⟨

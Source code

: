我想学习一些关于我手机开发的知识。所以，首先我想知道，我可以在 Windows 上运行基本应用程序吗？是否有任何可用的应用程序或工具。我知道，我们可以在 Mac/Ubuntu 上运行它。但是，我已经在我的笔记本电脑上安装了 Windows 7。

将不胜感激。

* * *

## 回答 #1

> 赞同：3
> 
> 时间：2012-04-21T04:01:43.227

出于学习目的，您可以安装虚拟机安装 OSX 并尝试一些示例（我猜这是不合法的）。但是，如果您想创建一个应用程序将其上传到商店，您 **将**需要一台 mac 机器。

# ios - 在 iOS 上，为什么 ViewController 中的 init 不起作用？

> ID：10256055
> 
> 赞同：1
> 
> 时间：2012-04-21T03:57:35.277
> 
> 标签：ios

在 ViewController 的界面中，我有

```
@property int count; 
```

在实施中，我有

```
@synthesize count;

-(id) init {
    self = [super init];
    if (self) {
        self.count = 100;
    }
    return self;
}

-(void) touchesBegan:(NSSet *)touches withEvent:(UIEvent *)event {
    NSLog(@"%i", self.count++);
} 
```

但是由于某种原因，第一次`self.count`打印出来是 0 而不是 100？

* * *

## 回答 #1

⟩

Problem to solve
Exact copies of all the entries above are to be printed.

Exercise answer
Source code

:我想学习一些关于我手机开发的知识。所以，首先我想知道，我可以在 Windows 上运行基本应用程序吗？是否有任何可用的应用程序或工具。我知道，我们可以在 Mac/Ubuntu 上运行它。但是，我已经在我的笔记本电脑上安装了 Windows 7。

将不胜感激。

* * *

## 回答 #1

> 赞同：3
> 
> 时间：2012-04-21T04:01:43.227

出于学习目的，您可以安装虚拟机安装 OSX 并尝试一些示例（我猜这是不合法的）。但是，如果您想创建一个应用程序将其上传到商店，您 **将**需要一台 mac 机器。

# ios - 在 iOS 上，为什么 ViewController 中的 init 不起作用？

> ID：10256055
> 
> 赞同：1
> 
> 时间：2012-04-21T03:57:35.277
> 
> 标签：ios

在 ViewController 的界面中，我有

```
@property int count; 
```

在实施中，我有

```
@synthesize count;

-(id) init {
    self = [super init];
    if (self) {
        self.count = 100;
    }
    return self;
}

-(void) touchesBegan:(NSSet *)touches withEvent:(UIEvent *)event {
    NSLog(@"%i", self.count++);
} 
```

但是由于某种原因，第一次`self.count`打印出来是 0 而不是 100？

* * *

## 回答 #1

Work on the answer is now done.